Hearing the telltale sounds of dangerous chemicals

"A portion of the laser power is absorbed, usually via molecular transitions, and this absorption results in localized heating of the gas," Gurton explains. Molecular transitions occur when the electrons in a molecule are excited from one energy level to a higher energy level. "Since gas dissipates thermal energy fairly quickly, the modulated laser results in a rapid heat/cooling cycle that produces a faint acoustic wave," which is picked up by the microphone. Each laser in the system will produce a single tone, so, for example, six laser sources have six possible tones. "Different agents will affect the relative 'loudness' of each tone," he says, "so for one gas, some tones will be louder than others, and it is these differences that allow for species identification."

The signals produced by each laser were separated using multiple "lock-in" amplifiers -- which can extract signals from noisy environments -- each tuned for a specific laser frequency. Then, by comparing the results to a database of absorption information for a range of chemical species, the system identified each of the five gases.

Because it is optically based, the method allows for instant identification of agents, as long as the signal-to-noise ratio, which depends on both laser power and the concentration of the compound being measured, is sufficiently high, and the material in question is in the database.

Before a device based on the technique could be used in the field, Gurton says, a quantum cascade (QC) laser array with at least six "well-chosen" mid-infrared (MidIR) laser wavelengths would need to be available.

Dr. Kristan Gurton, an experimental physicist in the Battlefield Environmental Division, Computational and Information Sciences Directorate, US Army Research Laboratory, conducts experiments.

(Photo Credit: U.S. Army Research Laboratory.)

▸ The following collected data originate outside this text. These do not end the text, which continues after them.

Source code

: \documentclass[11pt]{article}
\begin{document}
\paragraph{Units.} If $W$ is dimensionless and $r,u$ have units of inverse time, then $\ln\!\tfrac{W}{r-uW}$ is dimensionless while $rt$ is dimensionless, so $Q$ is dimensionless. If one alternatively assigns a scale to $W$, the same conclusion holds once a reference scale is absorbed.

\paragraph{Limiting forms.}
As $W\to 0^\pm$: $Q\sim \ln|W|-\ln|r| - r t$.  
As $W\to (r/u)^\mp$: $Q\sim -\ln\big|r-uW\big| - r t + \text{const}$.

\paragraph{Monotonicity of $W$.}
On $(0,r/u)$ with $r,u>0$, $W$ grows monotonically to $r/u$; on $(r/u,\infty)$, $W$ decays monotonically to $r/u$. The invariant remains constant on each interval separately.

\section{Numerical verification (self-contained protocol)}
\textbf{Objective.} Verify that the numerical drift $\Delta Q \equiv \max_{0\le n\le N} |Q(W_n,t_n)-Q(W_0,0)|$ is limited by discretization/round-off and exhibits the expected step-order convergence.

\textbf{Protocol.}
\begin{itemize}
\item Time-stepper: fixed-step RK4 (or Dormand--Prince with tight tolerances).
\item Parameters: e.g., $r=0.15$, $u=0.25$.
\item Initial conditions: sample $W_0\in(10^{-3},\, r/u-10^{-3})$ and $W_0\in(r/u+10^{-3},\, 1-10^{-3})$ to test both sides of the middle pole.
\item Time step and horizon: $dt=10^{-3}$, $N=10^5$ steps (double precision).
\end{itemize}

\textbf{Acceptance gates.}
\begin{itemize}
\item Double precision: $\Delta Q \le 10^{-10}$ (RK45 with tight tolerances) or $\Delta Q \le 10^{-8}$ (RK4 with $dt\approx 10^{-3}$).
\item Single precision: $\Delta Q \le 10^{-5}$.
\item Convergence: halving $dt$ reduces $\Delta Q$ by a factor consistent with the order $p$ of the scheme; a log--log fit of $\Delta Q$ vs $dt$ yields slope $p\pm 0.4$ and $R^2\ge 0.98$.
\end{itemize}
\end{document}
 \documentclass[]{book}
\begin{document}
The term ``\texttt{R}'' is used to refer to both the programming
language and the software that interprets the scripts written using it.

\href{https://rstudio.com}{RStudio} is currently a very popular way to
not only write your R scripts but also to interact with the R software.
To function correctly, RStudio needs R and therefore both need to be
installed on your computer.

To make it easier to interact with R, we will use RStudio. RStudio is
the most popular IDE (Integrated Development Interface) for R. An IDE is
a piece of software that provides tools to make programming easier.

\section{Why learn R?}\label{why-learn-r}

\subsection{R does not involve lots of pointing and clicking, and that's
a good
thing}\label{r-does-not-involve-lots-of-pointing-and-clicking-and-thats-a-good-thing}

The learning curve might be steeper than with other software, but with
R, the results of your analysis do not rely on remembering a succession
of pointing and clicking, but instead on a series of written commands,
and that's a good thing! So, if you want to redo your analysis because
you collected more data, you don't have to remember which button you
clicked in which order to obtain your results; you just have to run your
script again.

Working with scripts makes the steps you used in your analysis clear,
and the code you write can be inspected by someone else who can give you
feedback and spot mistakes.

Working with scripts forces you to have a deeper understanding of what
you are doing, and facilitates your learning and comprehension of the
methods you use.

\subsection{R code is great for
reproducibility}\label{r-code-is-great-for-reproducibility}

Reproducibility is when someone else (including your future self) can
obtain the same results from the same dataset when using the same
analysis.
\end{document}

"There are groups of researchers producing QC laser arrays that will operate with sufficient power, and will house as many as 10 -- or more -- lasers at different frequencies in the spectroscopically rich region of the MidIR," he says.

Once such laser arrays are available, the method ultimately "could be tailored for a variety of detection scenarios ranging from the obvious need to protect our soldiers during conflict to civilian applications like detecting the presence of harmful chemical gases that are difficult to detect with conventional techniques," Gurton says. A sufficiently rugged device for in-the-field use, he envisions, could be about the size of a milk carton. "A photoacoustic cell is surprisingly simple and inexpensive to produce, with all of the cost and size driven primarily by the packaging of the quantum cascade laser array," he adds.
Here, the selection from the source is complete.